Fiodor Mikhaïlovitch Dostoïevski
Biography
“And where there is no love, the reason, too, is absent”.
Fyodor Mikhailovich Dostoïevski was born in Moscow in 11 November of 1821. His father, authoritarian, was assassinated by the peasants who worked for him. His mother died when he was young. Initially intended to pursue a career as an engineer in the engineering of the army, Dostoïevski to 23 years old decided to leave to devote himself to literature, and he writed a first novel: Poor Folk (1846). At 26 years old, he made a first hearts attacks. In 1849, two years later he was arrested for revolutionary activity against the Czar Nicolas I and sentenced to exile in a labor camp in Siberia. Six years later, he was assigned as an officer in a regiment of Siberia. Later he obtained the permission to live in St. Petersburg, under the supervision of the secret police. He change radically his design of the world and became religious and conservative. At age of 40, he met Maria Dmitrineva Isaeva who become his wife - she died in 1864. A year later, his brother Mikhail died, leaving behind a wife and a child. Dostoïevski be directed to their needs but continues to travel, to play roulette and covers debts, and then sliding into a terrible depression. Later, he hired as secretary to Anna Griogorievna Snitkine who became his wife in 1867. The writer became famous as the last year of his life, following the publication of Brothers Karamazov. He died of a hemorrhage in 1881, and his motorcade in St. Petersburg is followed by 30000 people. He had 60 years and leaved behind a great masterpiece, Crime and Punishment (1866), around the character Raskolnikov, The Player (1866) and The Idiot (1868). In 1971 wrote The Possessed, an exploration of philosopical nihilism. By the time of The Brothers Karamakov, which appered in 1979-1980, Dostovievski was recognized in his own country like as one of its greats writers.

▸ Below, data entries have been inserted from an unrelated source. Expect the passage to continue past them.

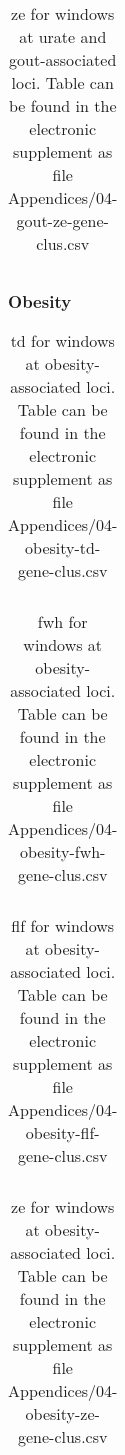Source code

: \documentclass[]{report}
\begin{document}
\begin{appendices}
\begin{table}[!htb]
\caption[\gls{ze} for windows at urate and gout-associated loci.]{\gls{ze} for windows at urate and gout-associated loci. Table can be found in the electronic supplement as file Appendices/04-gout-ze-gene-clus.csv}
\centering
  \begin{tabular}{l l}
  \end{tabular}
  \label{tab:goutzegeneclus}
\end{table}

\FloatBarrier

\subsubsection{Obesity}\label{obesity}

\begin{table}[!htb]
\caption[\gls{td} for windows at obesity-associated loci.]{\gls{td} for windows at obesity-associated loci. Table can be found in the electronic supplement as file Appendices/04-obesity-td-gene-clus.csv}
\centering
  \begin{tabular}{l l}
  \end{tabular}
  \label{tab:obesitytdgeneclus}
\end{table}

\begin{table}[!htb]
\caption[\gls{fwh} for windows at obesity-associated loci.]{\gls{fwh} for windows at obesity-associated loci. Table can be found in the electronic supplement as file Appendices/04-obesity-fwh-gene-clus.csv}
\centering
  \begin{tabular}{l l}
  \end{tabular}
  \label{tab:obesityfwhgeneclus}
\end{table}

\begin{table}[!htb]
\caption[\gls{flf} for windows at obesity-associated loci.]{\gls{flf} for windows at obesity-associated loci. Table can be found in the electronic supplement as file Appendices/04-obesity-flf-gene-clus.csv}
\centering
  \begin{tabular}{l l}
  \end{tabular}
  \label{tab:obesityflfgeneclus}
\end{table}

\begin{table}[!htb]
\caption[\gls{ze} for windows at obesity-associated loci.]{\gls{ze} for windows at obesity-associated loci. Table can be found in the electronic supplement as file Appendices/04-obesity-ze-gene-clus.csv}
\centering
  \begin{tabular}{l l}
  \end{tabular}
  \label{tab:obesityzegeneclus}
\end{table}


\end{appendices}
\end{document}

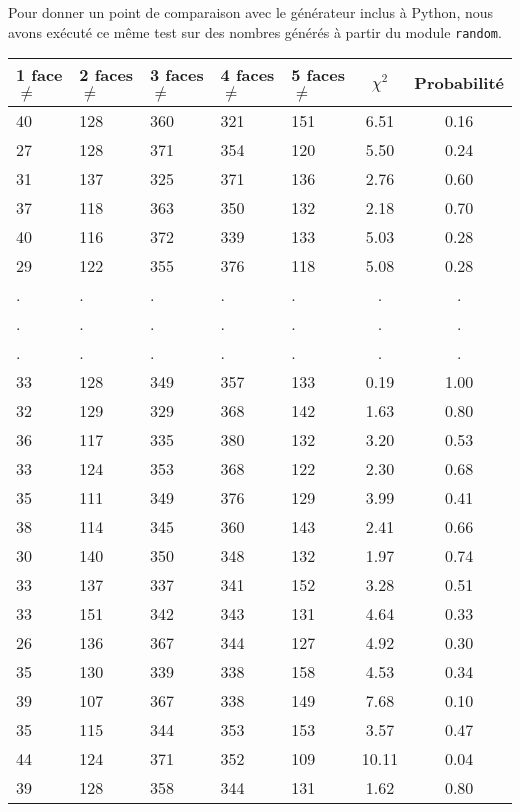 \documentclass[12pt,a4paper]{article}
\begin{document}
\newpage
Pour donner un point de comparaison avec le générateur inclus à Python,
nous avons
exécuté ce même test sur des nombres générés à partir du module \texttt{random}.

\begin{center}
\begin{tabular}{|l|l|l|l|l|c|c|}
\hline
1 face $\neq$ & 2 faces $\neq$  & 3 faces $\neq$ & 4 faces $\neq$ & 5 faces $\neq$ & $\chi^2$ & Probabilité \\
\hline \hline
40 & 128 & 360 & 321 & 151 &  6.51 &  0.16\\ \hline
27 & 128 & 371 & 354 & 120 &  5.50 &  0.24\\ \hline
31 & 137 & 325 & 371 & 136 &  2.76 &  0.60\\ \hline
37 & 118 & 363 & 350 & 132 &  2.18 &  0.70\\ \hline
40 & 116 & 372 & 339 & 133 &  5.03 &  0.28\\ \hline
29 & 122 & 355 & 376 & 118 &  5.08 &  0.28\\ \hline
 . & . & . & . & . & . & . \\ \hline
 . & . & . & . & . & . & . \\ \hline
 . & . & . & . & . & . & . \\ \hline
33 & 128 & 349 & 357 & 133 &  0.19 &  1.00\\ \hline
32 & 129 & 329 & 368 & 142 &  1.63 &  0.80\\ \hline
36 & 117 & 335 & 380 & 132 &  3.20 &  0.53\\ \hline
33 & 124 & 353 & 368 & 122 &  2.30 &  0.68\\ \hline
35 & 111 & 349 & 376 & 129 &  3.99 &  0.41\\ \hline
38 & 114 & 345 & 360 & 143 &  2.41 &  0.66\\ \hline
30 & 140 & 350 & 348 & 132 &  1.97 &  0.74\\ \hline
33 & 137 & 337 & 341 & 152 &  3.28 &  0.51\\ \hline
33 & 151 & 342 & 343 & 131 &  4.64 &  0.33\\ \hline
26 & 136 & 367 & 344 & 127 &  4.92 &  0.30\\ \hline
35 & 130 & 339 & 338 & 158 &  4.53 &  0.34\\ \hline
39 & 107 & 367 & 338 & 149 &  7.68 &  0.10\\ \hline
35 & 115 & 344 & 353 & 153 &  3.57 &  0.47\\ \hline
44 & 124 & 371 & 352 & 109 & 10.11 &  0.04\\ \hline
39 & 128 & 358 & 344 & 131 &  1.62 &  0.80\\ \hline

\end{tabular}
\end{center}
\end{document}
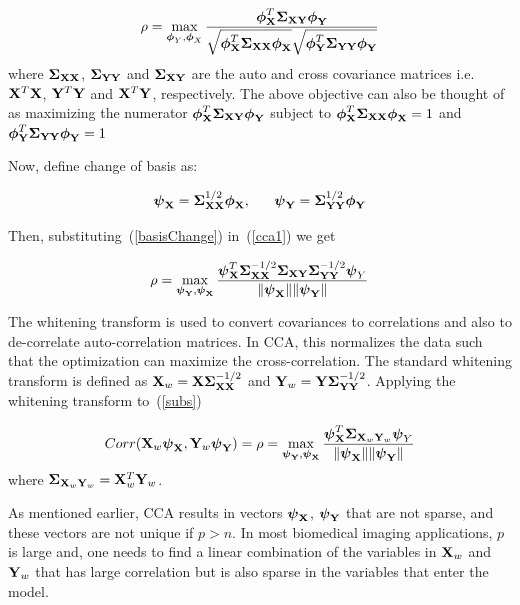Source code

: \documentclass{llncs}
\newcommand{\X}{{\bf X}}
\newcommand{\Y}{{\bf Y}}
\newcommand{\bs}{\boldsymbol}
\begin{document}
\begin{equation}
\label{cca1}
\rho=\max_{{\bs\phi_Y}, {\bs\phi_X}}
\frac{{\bs\phi_{\X}^T\bs\Sigma_{\X\Y}}\bs\phi_{\Y}}{\sqrt{\bs\phi_{\X}^T\bs\Sigma_{\X\X}\bs\phi_{\X}}\sqrt{\bs\phi_{\Y}^T\bs\Sigma_{\Y\Y}\bs\phi_{\Y}}}
\end{equation}
where ${\bs\Sigma_{\X\X}}$, ${\bs\Sigma_{\Y\Y}}$ and ${\bs\Sigma_{\X\Y}}$ are the auto and cross covariance matrices i.e. $\X^T\X$, $\Y^T\Y$ and $\X^T\Y$, respectively. The above objective can also be thought of as maximizing the numerator $\bs\phi_{\X}^T\bs\Sigma_{\X\Y}\bs\phi_{\Y}$ subject to $\bs\phi_{\X}^T\bs\Sigma_{\X\X}\bs\phi_{\X} =1$ and $\bs\phi_{\Y}^T\bs\Sigma_{\Y\Y}\bs\phi_{\Y}=1$

Now, define change of basis as:

\begin{equation}
\label{basisChange}
\bs\psi_{\X} = \bs\Sigma_{\X\X}^{1/2}\bs\phi_{\X}, \;\;\;\;\;\;   \bs\psi_{\Y} = \bs\Sigma_{\Y\Y}^{1/2}\bs\phi_{\Y} 
\end{equation}

Then, substituting~(\ref{basisChange}) in~(\ref{cca1}) we get 

\begin{equation}
\label{subs}
\rho= \max_{{\bs\psi_{\Y}}, {\bs\psi_{\X}}} \frac{\bs\psi_{\X}^T \bs\Sigma_{\X\X}^{-1/2}\bs\Sigma_{\X\Y}\bs\Sigma_{\Y\Y}^{-1/2}\bs\psi_Y}{\|\bs\psi_{\X}\| \|\bs\psi_{\Y}\|}
\end{equation}

The whitening transform is used to convert covariances to correlations
and also to de-correlate auto-correlation matrices.  In CCA, this
normalizes the data such that the optimization can maximize the
cross-correlation.  The standard whitening transform is defined as
$\X_w= \X\bs\Sigma_{\X\X}^{-1/2}$ and $\Y_w=
\Y\bs\Sigma_{\Y\Y}^{-1/2}$.  Applying the whitening transform
to~(\ref{subs})

\begin{equation}
\label{simplifiedcca}
Corr(\X_w\bs\psi_{\X},\Y_w\bs\psi_{\Y})=\rho=\max_{{\bs\psi_{\Y}}, {\bs\psi_{\X}}} \frac{\bs\psi_{\X}^T \bs\Sigma_{\X_w\Y_w}\bs\psi_Y}{\|\bs\psi_{\X}\| \|\bs\psi_{\Y}\|}
\end{equation}
where $\bs\Sigma_{\X_w\Y_w} = \X_w^T\Y_w$. 

As mentioned earlier, CCA results in vectors $\bs\psi_{\X}$,
$\bs\psi_{\Y}$ that are not sparse, and these vectors are not unique
if $p > n$. In most biomedical imaging applications, $p$ is
large and, one needs to find a linear combination of the
variables in $\X_w$ and $\Y_w$ that has large correlation but is also
sparse in the variables that enter the model.  
\end{document}
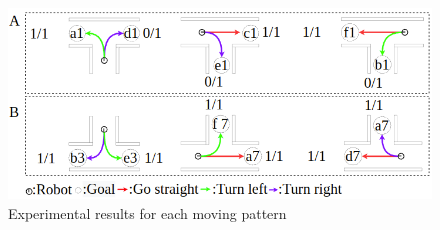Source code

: \begin{figure}[hbtp]
  \centering
 \includegraphics[keepaspectratio, scale=0.45]
      {images/real_model3.png}
 \caption{Experimental results for each moving pattern}
 \label{Fig:real_model3}
\end{figure}

\newpage
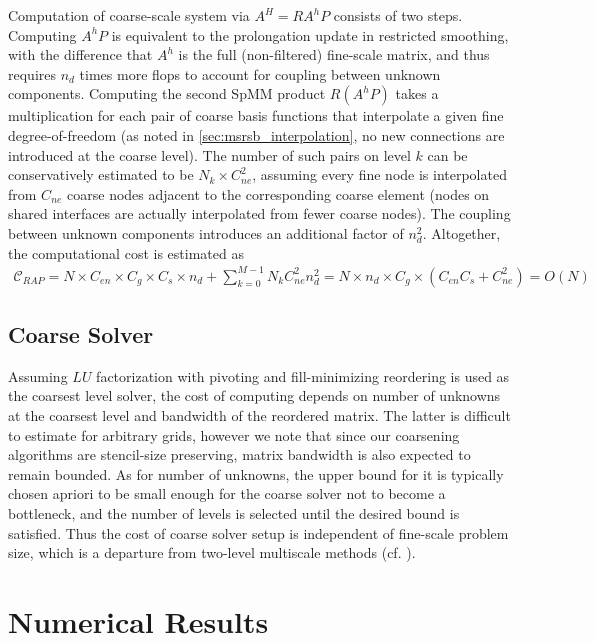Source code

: Computation of coarse-scale system via $A^H = RA^hP$ consists of two steps.   Computing $A^h P$ is equivalent to the prolongation update in restricted smoothing, with the difference that $A^h$ is the full (non-filtered) fine-scale matrix, and thus requires $n_d$ times more flops to account for coupling between unknown components.   Computing the second SpMM product $R(A^hP)$ takes a multiplication for each pair of coarse basis functions that interpolate a given fine degree-of-freedom (as noted in \cref{sec:msrsb_interpolation}, no new connections are introduced at the coarse level).   The number of such pairs on level $k$ can be conservatively estimated to be $N_k \times C_{ne}^2$, assuming every fine node is interpolated from $C_{ne}$ coarse nodes adjacent to the corresponding coarse element (nodes on shared interfaces are actually interpolated from fewer coarse nodes).   The coupling between unknown components introduces an additional factor of $n_d^2$.   Altogether, the computational cost is estimated as
\begin{align}
    \mathcal{C}_{RAP} = N \times C_{en} \times C_g \times C_s \times n_d + \sum\limits_{k=0}^{M-1} N_k C_{ne}^2 n_d^2 = N \times n_d \times C_g \times \left(C_{en} C_s + C_{ne}^2\right) = O(N)
\end{align}

\subsection{Coarse Solver}
Assuming $LU$ factorization with pivoting and fill-minimizing reordering is used as the coarsest level solver, the cost of computing depends on number of unknowns at the coarsest level and bandwidth of the reordered matrix.   The latter is difficult to estimate for arbitrary grids, however we note that since our coarsening algorithms are stencil-size preserving, matrix bandwidth is also expected to remain bounded.   As for number of unknowns, the upper bound for it is typically chosen apriori to be small enough for the coarse solver not to become a bottleneck, and the number of levels is selected until the desired bound is satisfied.   Thus the cost of coarse solver setup is independent of fine-scale problem size, which is a departure from two-level multiscale methods (cf. \cite{Manea2016}).

\section{Numerical Results}
\label{sec:par_results}

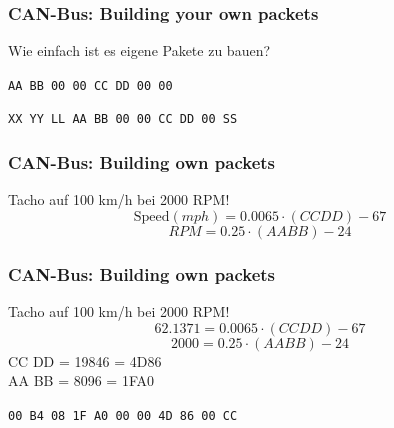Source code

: \documentclass[t]{beamer}
\begin{document}
\begin{frame}
	\frametitle{CAN-Bus: Building your own packets}
    Wie einfach ist es eigene Pakete zu bauen?
    \newline
    \newline
    \newline
    \newline
    {\Large \centerline{\texttt{AA BB 00 00 CC DD 00 00}}}
    \newline
    \newline
    {\Large \centerline{\texttt{XX YY LL AA BB 00 00 CC DD 00 SS}}}
\end{frame}

\begin{frame}
	\frametitle{CAN-Bus: Building own packets}
    Tacho auf 100 km/h bei 2000 RPM!
    \newline
    \[\text{Speed} (mph) = 0.0065 \cdot (CC DD) - 67\]
    \[RPM = 0.25 \cdot (AA BB) - 24\]
\end{frame}

\begin{frame}
	\frametitle{CAN-Bus: Building own packets}
    Tacho auf 100 km/h bei 2000 RPM!
    \newline
    \[62.1371 = 0.0065 \cdot (CC DD) - 67\]
    \[2000 = 0.25 \cdot (AA BB) - 24\]
    \newline
    CC DD = 19846 = 4D86 \\
    AA BB = 8096 = 1FA0
    \newline
    \newline
    {\Large \centerline{\texttt{00 B4 08 1F A0 00 00 4D 86 00 CC}}}

\end{frame}
\end{document}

His work tormented, haunted by the search for the truth, is both a realistic picture of the world and prophetic picture of the human soul. Both in his life and in his writing, Dostoïevski was inhabited by an ardent faith in Christ and in Russian people. His career has continued between elation and disillusionment.
These two exemples of novels of Dostovievski may seem very contradictory, but realy they are not. Only show the need for survival of human, beings face the others and himself in any situation:
Notes for the underground (1863)(Memorias del subsuelo)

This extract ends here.